On the following morning they breakfasted together in much comfort, and then separated, as so many pleasant chance comrades are compelled to do in this life. The Government official drove off in his buggy to visit another line of road, while Mr. Neuchamp, full of hope and rich with the gathered spoils of his late adventure, paced cheerily along the high road to fortune and the mystical desert interior.
Halting at mid-day by a watercourse favourably situated for temporary rest and refreshment, he heard the half-forgotten words of a favourite operatic air trolled forth by a rich voice with unusual effect and precision. Looking round for the performer, he descried, lying under a noble casuarina tree, the roots of which spread halfway across the little creek, a tall man, whose worn and somewhat shabby habiliments were strongly at variance with the distinction of his air and the aristocratic cast of his features. Beside him was a small black camp kettle, from which he had been preparing the usual traveller’s refreshment of ‘quartpot tea.’ He was smoking, of course, and as he half raised himself and saluted Ernest, that observer of human nature thought he had rarely seen a more striking countenance.

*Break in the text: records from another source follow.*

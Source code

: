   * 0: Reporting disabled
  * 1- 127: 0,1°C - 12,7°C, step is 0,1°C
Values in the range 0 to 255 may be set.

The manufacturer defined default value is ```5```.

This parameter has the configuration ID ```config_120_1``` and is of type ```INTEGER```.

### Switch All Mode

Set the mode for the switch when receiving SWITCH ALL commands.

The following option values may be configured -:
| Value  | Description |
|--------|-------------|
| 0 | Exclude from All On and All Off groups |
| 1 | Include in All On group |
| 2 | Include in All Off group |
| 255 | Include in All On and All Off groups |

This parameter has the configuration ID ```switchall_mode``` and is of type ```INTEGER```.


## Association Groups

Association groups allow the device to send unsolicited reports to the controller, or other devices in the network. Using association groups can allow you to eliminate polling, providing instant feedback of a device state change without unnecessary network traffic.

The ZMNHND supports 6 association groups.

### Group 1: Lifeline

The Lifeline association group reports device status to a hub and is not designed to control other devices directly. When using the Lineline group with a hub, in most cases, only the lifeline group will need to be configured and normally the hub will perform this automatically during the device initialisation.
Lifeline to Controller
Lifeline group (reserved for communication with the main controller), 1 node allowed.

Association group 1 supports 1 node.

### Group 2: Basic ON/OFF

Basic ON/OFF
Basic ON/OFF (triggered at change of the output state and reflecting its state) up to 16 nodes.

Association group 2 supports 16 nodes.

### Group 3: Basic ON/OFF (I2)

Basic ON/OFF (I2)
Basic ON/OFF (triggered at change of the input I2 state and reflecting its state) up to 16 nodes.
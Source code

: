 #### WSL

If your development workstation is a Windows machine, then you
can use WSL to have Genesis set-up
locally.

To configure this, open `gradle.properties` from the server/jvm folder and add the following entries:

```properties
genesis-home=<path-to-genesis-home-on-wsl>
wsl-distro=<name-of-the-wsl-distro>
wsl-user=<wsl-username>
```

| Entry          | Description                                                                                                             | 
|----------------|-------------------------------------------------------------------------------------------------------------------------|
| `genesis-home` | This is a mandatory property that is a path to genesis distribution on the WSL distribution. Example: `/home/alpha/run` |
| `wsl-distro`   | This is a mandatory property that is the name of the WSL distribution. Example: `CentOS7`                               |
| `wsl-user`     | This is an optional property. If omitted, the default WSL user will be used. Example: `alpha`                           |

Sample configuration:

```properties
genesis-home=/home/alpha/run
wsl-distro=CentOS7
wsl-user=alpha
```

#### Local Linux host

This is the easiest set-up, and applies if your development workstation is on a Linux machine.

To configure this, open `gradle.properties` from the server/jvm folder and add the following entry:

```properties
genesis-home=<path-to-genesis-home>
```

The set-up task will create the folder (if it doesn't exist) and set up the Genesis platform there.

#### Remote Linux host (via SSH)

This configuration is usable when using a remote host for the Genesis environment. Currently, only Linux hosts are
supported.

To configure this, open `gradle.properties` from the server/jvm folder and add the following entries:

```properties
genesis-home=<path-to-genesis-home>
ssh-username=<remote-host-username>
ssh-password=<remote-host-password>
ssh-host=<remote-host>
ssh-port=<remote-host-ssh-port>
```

‘In which direction are you travelling?’ inquired Mr. Neuchamp.
‘Towards Nubba,’ said the unknown, ‘and a devilish dull track it is. Do you happen, by any chance, to be going there?’
‘My route lies past that place, I believe. As we are both apparently on a walking tour we may as well be fellow-travellers, if you have no objection.’

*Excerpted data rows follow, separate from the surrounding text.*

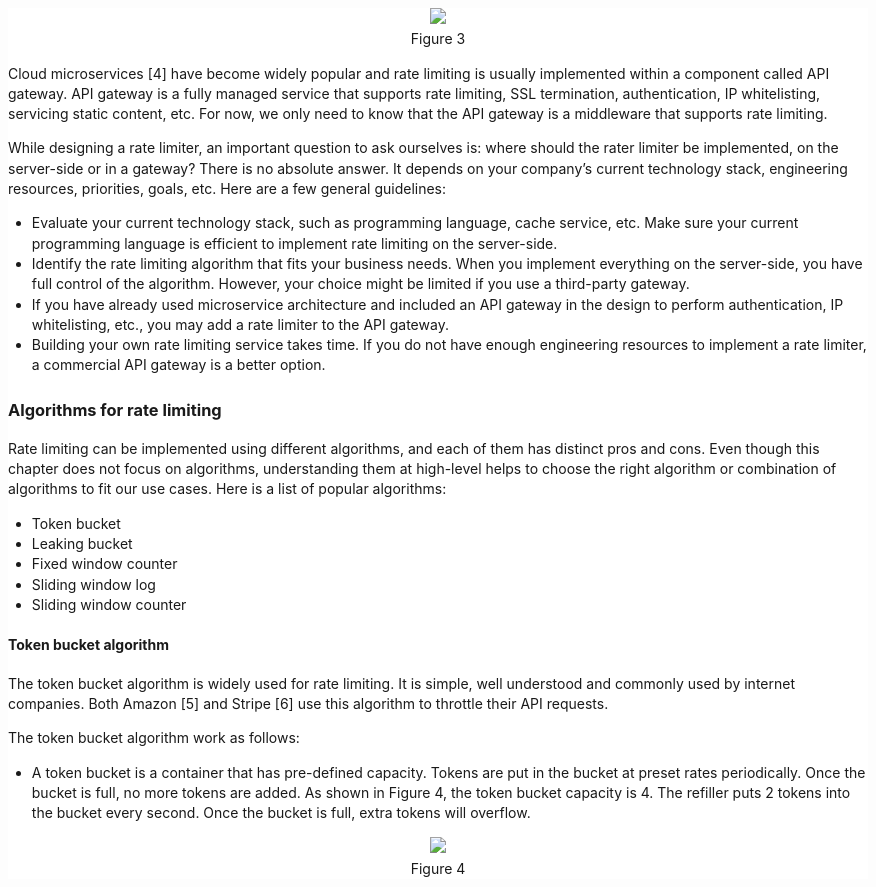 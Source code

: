 <div align='center'>
	<img width='700px' src={require('@site/static/img/sd/sd-c5-f3.png').default} />
	<figcaption>Figure 3</figcaption>
</div>

Cloud microservices [4] have become widely popular and rate limiting is usually implemented within a component called API gateway. API gateway is a fully managed service that supports rate limiting, SSL termination, authentication, IP whitelisting, servicing static content, etc. For now, we only need to know that the API gateway is a middleware that supports rate limiting.

While designing a rate limiter, an important question to ask ourselves is: where should the rater limiter be implemented, on the server-side or in a gateway? There is no absolute answer. It depends on your company’s current technology stack, engineering resources, priorities, goals, etc. Here are a few general guidelines:

- Evaluate your current technology stack, such as programming language, cache service, etc. Make sure your current programming language is efficient to implement rate limiting on the server-side.
- Identify the rate limiting algorithm that fits your business needs. When you implement everything on the server-side, you have full control of the algorithm. However, your choice might be limited if you use a third-party gateway.
- If you have already used microservice architecture and included an API gateway in the design to perform authentication, IP whitelisting, etc., you may add a rate limiter to the API gateway.
- Building your own rate limiting service takes time. If you do not have enough engineering resources to implement a rate limiter, a commercial API gateway is a better option.

### Algorithms for rate limiting

Rate limiting can be implemented using different algorithms, and each of them has distinct pros and cons. Even though this chapter does not focus on algorithms, understanding them at high-level helps to choose the right algorithm or combination of algorithms to fit our use cases. Here is a list of popular algorithms:

- Token bucket
- Leaking bucket
- Fixed window counter
- Sliding window log
- Sliding window counter

#### Token bucket algorithm

The token bucket algorithm is widely used for rate limiting. It is simple, well understood and commonly used by internet companies. Both Amazon [5] and Stripe [6] use this algorithm to throttle their API requests.

The token bucket algorithm work as follows:

- A token bucket is a container that has pre-defined capacity. Tokens are put in the bucket at preset rates periodically. Once the bucket is full, no more tokens are added. As shown in Figure 4, the token bucket capacity is 4. The refiller puts 2 tokens into the bucket every second. Once the bucket is full, extra tokens will overflow.

<div align='center'>
	<img width='700px' src='/img/sd/sd-c5-f4.svg' />
	<figcaption>Figure 4</figcaption>
</div>
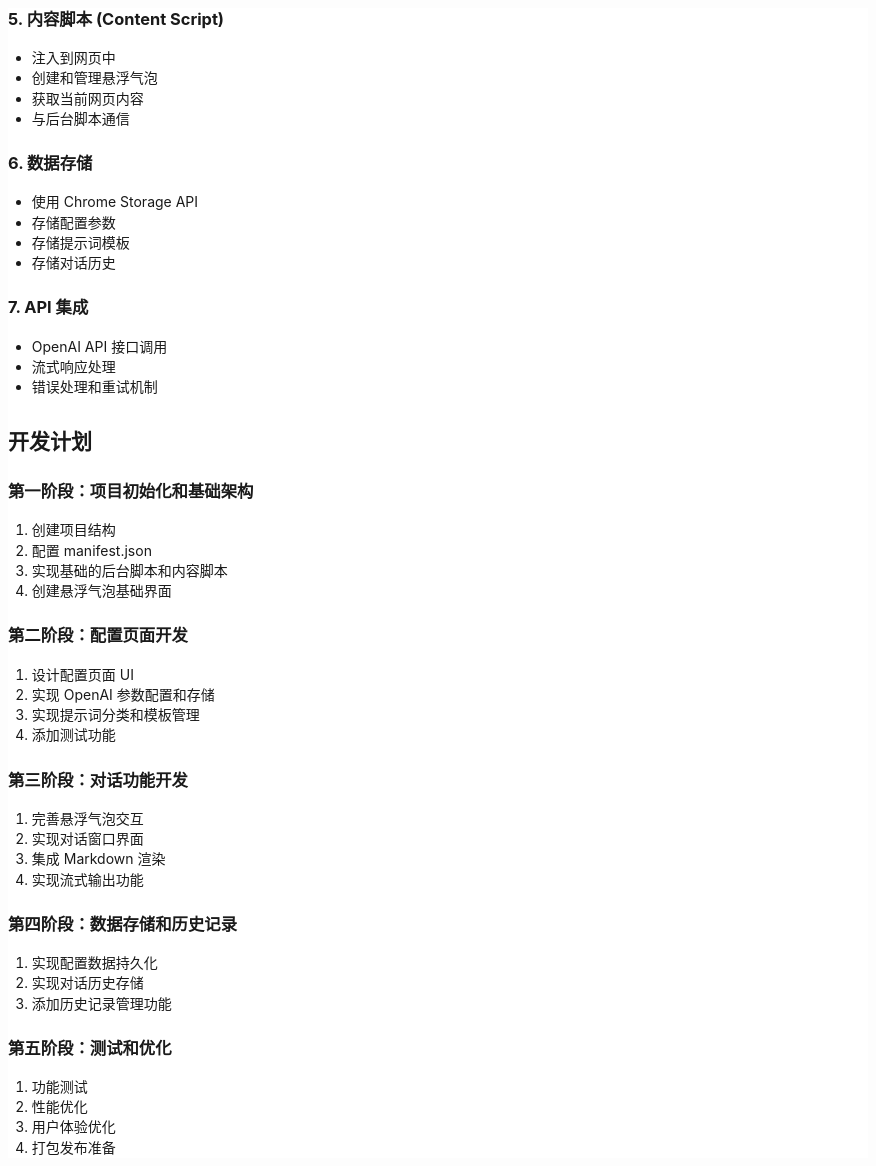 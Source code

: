 ### 5. 内容脚本 (Content Script)
- 注入到网页中
- 创建和管理悬浮气泡
- 获取当前网页内容
- 与后台脚本通信

### 6. 数据存储
- 使用 Chrome Storage API
- 存储配置参数
- 存储提示词模板
- 存储对话历史

### 7. API 集成
- OpenAI API 接口调用
- 流式响应处理
- 错误处理和重试机制

## 开发计划

### 第一阶段：项目初始化和基础架构
1. 创建项目结构
2. 配置 manifest.json
3. 实现基础的后台脚本和内容脚本
4. 创建悬浮气泡基础界面

### 第二阶段：配置页面开发
1. 设计配置页面 UI
2. 实现 OpenAI 参数配置和存储
3. 实现提示词分类和模板管理
4. 添加测试功能

### 第三阶段：对话功能开发
1. 完善悬浮气泡交互
2. 实现对话窗口界面
3. 集成 Markdown 渲染
4. 实现流式输出功能

### 第四阶段：数据存储和历史记录
1. 实现配置数据持久化
2. 实现对话历史存储
3. 添加历史记录管理功能

### 第五阶段：测试和优化
1. 功能测试
2. 性能优化
3. 用户体验优化
4. 打包发布准备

‘Most happy, I am sure,’ assented the stranger, with the ease of a man of the world; ‘one so rarely has the pleasure of having a gentleman for a comrade in this part of the creation. May I offer you some tea? Sorry to say my flask is empty.’
‘Many thanks—I prefer the tea. Perhaps, on the other hand, you will make trial of part of my provender?’
Here Mr. Neuchamp exhibited an ample store of solids, which he had had the foresight to bring with him, and the stranger, after observing that the brisk air gave one a most surprising appetite, made so respectable a meal that he would almost have fancied that tea and tobacco had alone composed that repast which he had just finished.
The mid-day halt over, the newly-made acquaintances took the road with great cheerfulness, and, on Ernest’s part, a considerable accession of spirits.